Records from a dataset

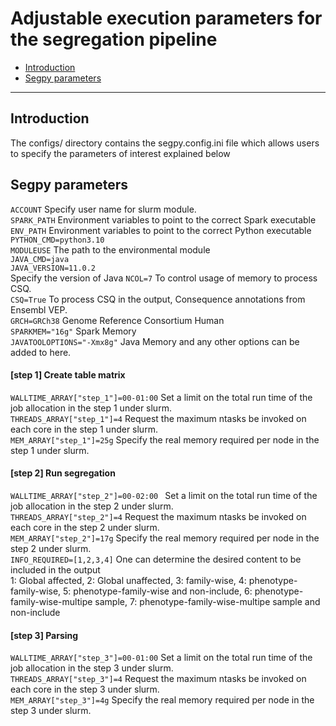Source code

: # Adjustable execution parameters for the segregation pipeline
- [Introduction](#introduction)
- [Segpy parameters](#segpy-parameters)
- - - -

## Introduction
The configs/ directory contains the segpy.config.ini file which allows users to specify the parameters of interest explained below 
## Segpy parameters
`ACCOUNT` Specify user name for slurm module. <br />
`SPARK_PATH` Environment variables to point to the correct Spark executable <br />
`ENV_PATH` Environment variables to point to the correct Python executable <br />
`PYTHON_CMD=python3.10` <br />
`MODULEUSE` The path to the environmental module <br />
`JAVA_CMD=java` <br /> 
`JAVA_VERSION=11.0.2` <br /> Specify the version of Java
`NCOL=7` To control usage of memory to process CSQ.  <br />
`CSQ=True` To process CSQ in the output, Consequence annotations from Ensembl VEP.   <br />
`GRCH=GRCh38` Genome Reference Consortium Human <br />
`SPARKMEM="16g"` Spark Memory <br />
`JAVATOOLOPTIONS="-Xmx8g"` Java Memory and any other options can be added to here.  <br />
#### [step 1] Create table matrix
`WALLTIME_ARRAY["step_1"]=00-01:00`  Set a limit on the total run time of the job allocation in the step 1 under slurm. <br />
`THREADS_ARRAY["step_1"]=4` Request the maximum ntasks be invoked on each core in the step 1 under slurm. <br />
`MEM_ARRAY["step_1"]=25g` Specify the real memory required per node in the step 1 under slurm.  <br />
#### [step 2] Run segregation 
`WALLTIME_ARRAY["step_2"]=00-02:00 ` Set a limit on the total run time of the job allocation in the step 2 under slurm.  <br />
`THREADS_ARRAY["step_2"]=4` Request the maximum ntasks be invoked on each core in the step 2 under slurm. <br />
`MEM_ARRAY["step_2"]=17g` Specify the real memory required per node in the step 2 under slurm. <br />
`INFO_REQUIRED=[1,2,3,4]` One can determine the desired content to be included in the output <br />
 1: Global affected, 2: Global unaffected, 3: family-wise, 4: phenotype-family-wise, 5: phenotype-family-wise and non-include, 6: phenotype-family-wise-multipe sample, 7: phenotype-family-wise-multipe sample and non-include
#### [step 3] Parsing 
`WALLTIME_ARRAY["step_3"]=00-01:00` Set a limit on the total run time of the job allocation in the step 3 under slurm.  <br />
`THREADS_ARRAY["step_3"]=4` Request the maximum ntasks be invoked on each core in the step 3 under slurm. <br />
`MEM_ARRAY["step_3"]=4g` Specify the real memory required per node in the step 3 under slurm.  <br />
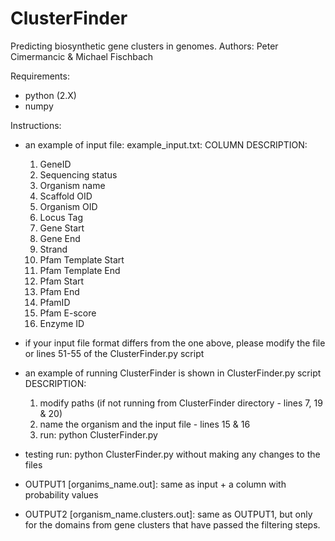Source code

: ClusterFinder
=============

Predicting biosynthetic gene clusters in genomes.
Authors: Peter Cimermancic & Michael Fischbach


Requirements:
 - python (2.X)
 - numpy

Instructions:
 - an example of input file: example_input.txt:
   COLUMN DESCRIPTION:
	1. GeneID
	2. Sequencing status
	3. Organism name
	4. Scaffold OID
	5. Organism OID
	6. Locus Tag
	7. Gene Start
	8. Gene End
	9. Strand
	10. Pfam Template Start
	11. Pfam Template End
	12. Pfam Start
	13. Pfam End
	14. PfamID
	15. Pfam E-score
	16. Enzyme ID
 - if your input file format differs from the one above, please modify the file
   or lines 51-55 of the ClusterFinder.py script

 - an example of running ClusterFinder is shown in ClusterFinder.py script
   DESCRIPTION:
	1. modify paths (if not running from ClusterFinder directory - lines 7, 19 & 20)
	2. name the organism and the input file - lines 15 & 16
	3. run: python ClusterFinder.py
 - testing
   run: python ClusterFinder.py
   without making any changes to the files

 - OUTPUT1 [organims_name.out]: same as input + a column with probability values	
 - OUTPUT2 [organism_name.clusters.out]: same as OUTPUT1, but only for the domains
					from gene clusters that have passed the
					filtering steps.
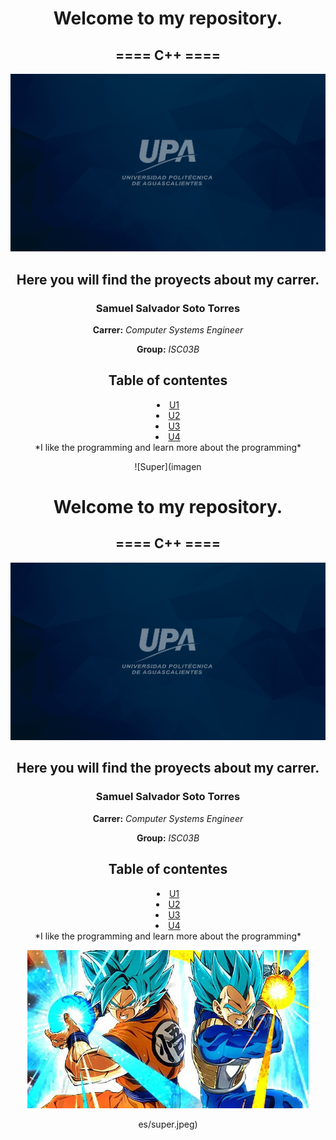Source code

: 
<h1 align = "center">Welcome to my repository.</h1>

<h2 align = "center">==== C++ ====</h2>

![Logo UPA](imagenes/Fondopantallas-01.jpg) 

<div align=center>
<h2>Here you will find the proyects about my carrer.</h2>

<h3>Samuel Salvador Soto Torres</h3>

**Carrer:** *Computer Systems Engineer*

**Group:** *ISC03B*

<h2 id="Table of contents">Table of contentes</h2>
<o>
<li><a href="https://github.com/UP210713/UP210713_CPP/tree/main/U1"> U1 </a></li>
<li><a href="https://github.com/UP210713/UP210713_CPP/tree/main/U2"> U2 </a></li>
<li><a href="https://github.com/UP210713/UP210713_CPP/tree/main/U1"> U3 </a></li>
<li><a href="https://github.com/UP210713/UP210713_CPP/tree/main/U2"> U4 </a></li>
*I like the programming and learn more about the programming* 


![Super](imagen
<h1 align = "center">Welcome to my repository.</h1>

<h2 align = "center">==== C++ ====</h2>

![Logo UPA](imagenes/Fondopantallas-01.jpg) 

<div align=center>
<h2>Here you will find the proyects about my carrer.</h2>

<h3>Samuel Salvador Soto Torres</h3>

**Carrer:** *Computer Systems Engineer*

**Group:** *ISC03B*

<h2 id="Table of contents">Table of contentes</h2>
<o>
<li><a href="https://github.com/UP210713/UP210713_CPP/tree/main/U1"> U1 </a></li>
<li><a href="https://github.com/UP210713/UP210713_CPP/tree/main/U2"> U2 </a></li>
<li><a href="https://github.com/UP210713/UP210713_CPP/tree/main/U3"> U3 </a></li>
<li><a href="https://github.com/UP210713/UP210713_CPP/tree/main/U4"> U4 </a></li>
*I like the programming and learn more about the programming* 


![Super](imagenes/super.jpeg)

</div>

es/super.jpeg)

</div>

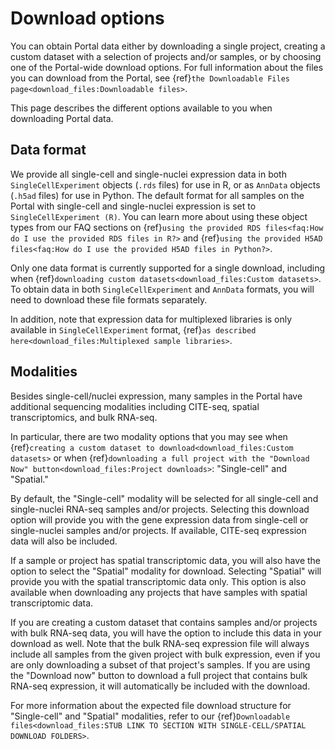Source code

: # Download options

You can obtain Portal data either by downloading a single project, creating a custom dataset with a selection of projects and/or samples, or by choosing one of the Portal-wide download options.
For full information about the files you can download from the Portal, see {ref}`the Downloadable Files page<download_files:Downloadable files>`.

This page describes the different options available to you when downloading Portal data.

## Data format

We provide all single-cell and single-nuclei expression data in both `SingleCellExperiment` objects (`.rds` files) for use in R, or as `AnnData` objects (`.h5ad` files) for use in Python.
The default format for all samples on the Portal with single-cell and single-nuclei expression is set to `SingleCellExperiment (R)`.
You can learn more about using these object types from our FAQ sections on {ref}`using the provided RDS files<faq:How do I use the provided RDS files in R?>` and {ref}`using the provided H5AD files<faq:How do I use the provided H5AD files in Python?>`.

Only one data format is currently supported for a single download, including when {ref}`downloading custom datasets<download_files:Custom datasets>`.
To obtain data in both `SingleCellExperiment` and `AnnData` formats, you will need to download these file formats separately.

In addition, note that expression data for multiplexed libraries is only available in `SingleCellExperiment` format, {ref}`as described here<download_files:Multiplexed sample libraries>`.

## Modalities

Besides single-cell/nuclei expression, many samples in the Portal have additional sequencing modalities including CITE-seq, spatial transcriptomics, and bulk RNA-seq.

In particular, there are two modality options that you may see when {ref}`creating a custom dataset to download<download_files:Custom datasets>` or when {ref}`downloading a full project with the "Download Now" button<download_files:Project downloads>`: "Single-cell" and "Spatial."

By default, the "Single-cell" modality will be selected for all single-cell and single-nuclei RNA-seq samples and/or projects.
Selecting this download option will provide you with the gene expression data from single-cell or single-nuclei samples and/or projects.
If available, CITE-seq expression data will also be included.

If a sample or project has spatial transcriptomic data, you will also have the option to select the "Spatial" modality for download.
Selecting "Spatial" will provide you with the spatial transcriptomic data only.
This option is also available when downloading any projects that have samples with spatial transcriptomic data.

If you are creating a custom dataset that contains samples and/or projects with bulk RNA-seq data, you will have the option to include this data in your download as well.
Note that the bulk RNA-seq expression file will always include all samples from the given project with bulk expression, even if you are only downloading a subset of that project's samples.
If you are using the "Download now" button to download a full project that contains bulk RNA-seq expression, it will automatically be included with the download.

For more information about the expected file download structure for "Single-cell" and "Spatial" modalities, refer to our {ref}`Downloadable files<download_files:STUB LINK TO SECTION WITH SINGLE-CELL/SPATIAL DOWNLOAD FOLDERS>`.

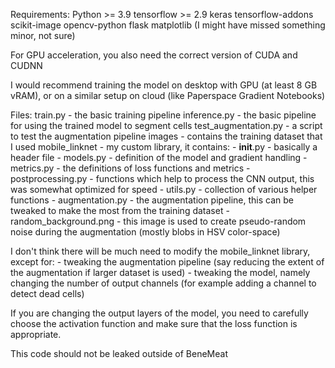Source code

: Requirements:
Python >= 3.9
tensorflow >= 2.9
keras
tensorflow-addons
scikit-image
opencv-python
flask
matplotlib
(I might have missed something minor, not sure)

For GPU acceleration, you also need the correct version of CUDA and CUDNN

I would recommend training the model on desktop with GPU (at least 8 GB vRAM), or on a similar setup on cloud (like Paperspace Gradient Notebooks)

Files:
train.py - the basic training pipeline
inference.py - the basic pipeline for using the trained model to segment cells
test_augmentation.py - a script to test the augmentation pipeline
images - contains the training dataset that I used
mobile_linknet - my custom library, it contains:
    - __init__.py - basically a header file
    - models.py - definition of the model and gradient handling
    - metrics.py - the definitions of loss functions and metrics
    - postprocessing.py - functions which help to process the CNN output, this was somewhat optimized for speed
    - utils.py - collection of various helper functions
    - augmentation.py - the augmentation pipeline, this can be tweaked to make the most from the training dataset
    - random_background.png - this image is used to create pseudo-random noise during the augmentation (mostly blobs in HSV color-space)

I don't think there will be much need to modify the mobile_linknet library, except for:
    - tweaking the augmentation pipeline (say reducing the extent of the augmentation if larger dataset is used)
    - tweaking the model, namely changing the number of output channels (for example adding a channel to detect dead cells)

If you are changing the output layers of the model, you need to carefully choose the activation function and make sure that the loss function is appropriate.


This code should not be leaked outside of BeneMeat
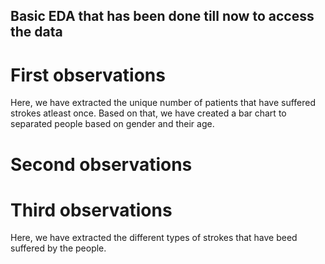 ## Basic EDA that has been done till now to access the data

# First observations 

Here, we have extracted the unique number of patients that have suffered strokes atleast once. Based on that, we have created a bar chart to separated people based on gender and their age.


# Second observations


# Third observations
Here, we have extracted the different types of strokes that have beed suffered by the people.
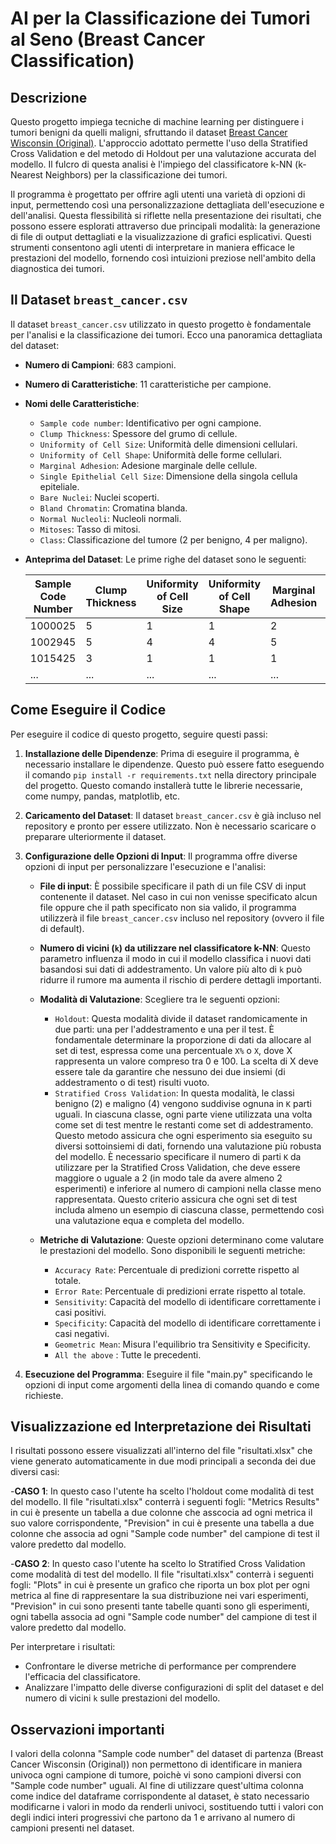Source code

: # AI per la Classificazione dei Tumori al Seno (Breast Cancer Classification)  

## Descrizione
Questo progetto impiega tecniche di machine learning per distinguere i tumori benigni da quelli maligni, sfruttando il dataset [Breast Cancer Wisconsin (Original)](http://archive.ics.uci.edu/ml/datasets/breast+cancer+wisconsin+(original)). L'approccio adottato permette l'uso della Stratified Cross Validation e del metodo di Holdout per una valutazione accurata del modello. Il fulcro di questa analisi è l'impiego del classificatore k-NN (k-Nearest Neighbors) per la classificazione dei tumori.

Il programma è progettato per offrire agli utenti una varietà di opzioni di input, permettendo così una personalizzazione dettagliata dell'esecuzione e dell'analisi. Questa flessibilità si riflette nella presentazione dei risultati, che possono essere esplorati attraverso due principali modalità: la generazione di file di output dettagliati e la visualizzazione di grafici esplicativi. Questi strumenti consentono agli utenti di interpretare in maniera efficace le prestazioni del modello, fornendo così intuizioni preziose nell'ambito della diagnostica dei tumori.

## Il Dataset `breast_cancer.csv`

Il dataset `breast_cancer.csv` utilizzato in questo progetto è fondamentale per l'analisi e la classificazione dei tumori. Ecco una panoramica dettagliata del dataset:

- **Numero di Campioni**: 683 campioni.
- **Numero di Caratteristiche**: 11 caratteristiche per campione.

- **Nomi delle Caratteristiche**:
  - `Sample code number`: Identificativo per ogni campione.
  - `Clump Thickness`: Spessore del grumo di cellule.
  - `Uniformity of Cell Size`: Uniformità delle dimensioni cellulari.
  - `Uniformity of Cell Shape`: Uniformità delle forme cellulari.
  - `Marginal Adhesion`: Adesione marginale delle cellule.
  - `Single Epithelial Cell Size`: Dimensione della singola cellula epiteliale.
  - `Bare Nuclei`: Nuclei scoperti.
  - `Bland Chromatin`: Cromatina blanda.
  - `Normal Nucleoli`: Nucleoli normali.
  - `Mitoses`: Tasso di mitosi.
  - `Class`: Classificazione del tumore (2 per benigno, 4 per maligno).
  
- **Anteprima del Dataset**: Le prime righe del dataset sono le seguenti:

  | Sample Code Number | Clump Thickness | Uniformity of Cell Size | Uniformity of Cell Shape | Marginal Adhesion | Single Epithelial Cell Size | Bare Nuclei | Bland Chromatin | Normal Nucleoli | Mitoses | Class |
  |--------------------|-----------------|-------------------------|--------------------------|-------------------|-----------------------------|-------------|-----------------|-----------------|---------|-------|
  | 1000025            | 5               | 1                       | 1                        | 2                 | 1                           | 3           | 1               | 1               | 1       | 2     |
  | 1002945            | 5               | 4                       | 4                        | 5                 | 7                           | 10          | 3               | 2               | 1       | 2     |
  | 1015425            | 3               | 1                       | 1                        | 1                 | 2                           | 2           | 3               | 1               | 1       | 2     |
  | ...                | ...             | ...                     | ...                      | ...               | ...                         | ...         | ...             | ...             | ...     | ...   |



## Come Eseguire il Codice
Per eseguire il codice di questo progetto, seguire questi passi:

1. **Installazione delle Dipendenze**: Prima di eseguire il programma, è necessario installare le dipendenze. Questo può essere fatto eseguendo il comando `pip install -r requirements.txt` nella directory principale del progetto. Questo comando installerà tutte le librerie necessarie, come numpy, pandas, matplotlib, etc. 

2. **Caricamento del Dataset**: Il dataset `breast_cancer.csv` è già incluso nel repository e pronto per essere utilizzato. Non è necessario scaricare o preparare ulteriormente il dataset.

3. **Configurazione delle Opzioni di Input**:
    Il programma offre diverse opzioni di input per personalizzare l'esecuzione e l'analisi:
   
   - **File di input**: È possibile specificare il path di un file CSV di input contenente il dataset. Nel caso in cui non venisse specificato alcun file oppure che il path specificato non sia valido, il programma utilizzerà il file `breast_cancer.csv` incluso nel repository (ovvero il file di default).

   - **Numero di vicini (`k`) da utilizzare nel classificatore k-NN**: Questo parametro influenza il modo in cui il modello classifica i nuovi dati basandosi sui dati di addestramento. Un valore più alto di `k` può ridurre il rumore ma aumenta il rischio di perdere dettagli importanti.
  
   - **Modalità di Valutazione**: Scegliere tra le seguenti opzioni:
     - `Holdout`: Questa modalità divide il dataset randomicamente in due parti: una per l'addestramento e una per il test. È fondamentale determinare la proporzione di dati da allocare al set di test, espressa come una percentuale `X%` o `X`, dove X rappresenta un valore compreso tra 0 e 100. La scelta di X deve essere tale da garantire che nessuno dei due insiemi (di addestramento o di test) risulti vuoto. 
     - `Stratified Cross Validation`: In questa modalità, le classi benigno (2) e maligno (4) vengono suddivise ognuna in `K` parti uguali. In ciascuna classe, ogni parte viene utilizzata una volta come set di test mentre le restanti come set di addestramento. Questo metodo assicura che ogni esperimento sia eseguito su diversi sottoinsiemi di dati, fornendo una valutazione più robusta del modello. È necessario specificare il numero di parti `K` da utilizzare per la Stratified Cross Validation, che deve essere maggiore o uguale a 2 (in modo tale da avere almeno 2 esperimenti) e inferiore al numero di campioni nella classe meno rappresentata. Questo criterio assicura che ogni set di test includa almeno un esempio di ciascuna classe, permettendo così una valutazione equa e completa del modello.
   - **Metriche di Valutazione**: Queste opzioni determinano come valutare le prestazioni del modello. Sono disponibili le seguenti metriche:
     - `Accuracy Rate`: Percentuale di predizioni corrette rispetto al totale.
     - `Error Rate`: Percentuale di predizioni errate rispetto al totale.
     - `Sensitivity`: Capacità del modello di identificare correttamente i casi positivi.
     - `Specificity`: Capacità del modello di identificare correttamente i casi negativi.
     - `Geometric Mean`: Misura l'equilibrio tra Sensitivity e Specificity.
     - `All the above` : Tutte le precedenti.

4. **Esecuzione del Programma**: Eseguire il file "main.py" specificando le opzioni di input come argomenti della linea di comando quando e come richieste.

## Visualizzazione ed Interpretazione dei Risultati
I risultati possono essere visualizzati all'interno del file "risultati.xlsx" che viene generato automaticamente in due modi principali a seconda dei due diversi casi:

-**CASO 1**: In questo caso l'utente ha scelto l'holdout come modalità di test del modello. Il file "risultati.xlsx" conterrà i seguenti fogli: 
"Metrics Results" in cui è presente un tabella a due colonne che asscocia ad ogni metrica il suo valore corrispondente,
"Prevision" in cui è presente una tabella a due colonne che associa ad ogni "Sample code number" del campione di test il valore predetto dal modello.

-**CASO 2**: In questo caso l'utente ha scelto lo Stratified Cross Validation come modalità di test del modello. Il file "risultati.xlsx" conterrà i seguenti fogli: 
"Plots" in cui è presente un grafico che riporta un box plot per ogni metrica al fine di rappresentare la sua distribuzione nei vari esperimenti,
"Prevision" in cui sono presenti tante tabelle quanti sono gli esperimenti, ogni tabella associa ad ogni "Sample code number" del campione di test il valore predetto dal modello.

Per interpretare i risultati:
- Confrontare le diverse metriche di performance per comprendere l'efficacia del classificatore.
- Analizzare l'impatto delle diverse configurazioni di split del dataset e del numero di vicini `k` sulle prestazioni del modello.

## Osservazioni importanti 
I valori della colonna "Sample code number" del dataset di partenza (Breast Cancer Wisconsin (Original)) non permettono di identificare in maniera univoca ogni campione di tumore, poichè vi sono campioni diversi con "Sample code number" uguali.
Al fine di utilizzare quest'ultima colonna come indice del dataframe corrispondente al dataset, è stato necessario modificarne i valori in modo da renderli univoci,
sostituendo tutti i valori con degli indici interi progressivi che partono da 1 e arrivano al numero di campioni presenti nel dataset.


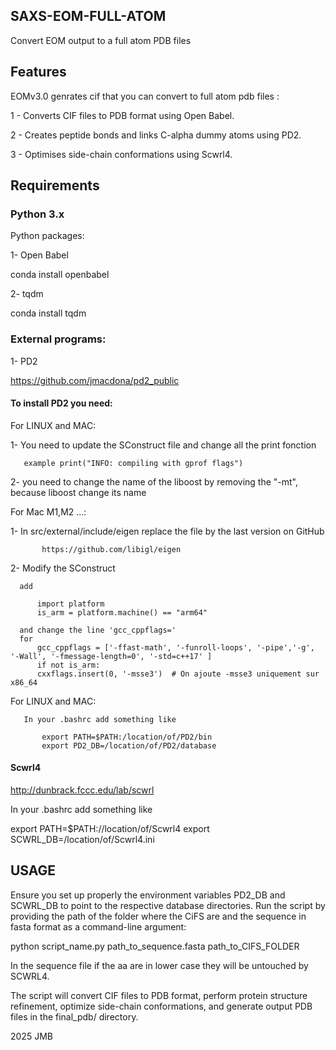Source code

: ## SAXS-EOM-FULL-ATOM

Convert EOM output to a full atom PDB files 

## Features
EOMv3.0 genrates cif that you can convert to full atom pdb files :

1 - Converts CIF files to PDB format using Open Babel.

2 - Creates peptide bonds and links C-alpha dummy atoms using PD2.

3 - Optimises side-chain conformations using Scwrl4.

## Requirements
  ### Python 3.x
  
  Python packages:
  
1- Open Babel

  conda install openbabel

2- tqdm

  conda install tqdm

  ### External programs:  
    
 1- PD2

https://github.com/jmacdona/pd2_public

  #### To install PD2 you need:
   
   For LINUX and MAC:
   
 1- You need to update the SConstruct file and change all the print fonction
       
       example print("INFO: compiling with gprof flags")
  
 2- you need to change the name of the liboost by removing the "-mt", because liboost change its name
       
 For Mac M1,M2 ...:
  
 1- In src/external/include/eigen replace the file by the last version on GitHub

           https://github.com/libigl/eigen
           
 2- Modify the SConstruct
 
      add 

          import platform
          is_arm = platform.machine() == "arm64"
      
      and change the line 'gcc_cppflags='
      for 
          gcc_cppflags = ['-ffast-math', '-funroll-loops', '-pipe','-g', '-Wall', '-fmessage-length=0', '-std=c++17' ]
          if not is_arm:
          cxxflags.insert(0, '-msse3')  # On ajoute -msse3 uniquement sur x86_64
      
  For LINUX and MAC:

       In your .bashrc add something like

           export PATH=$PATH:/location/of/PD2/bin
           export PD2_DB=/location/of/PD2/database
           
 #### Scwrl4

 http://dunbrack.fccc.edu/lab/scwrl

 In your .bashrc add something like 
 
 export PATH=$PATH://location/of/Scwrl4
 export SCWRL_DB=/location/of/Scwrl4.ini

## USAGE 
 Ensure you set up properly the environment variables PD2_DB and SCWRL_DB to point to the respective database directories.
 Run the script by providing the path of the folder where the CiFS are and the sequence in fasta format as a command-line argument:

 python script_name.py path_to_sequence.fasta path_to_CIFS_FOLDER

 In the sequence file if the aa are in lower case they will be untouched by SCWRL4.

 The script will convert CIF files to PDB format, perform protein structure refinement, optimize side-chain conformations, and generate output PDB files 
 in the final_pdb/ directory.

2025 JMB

_Aim of the exercise:_
Working from the records above, write out verbatim only the lines from the line containing "3. **Configurazione delle" through the line containing "Il programma offre".

_Problem solution:_
3. **Configurazione delle Opzioni di Input**:
    Il programma offre diverse opzioni di input per personalizzare l'esecuzione e l'analisi:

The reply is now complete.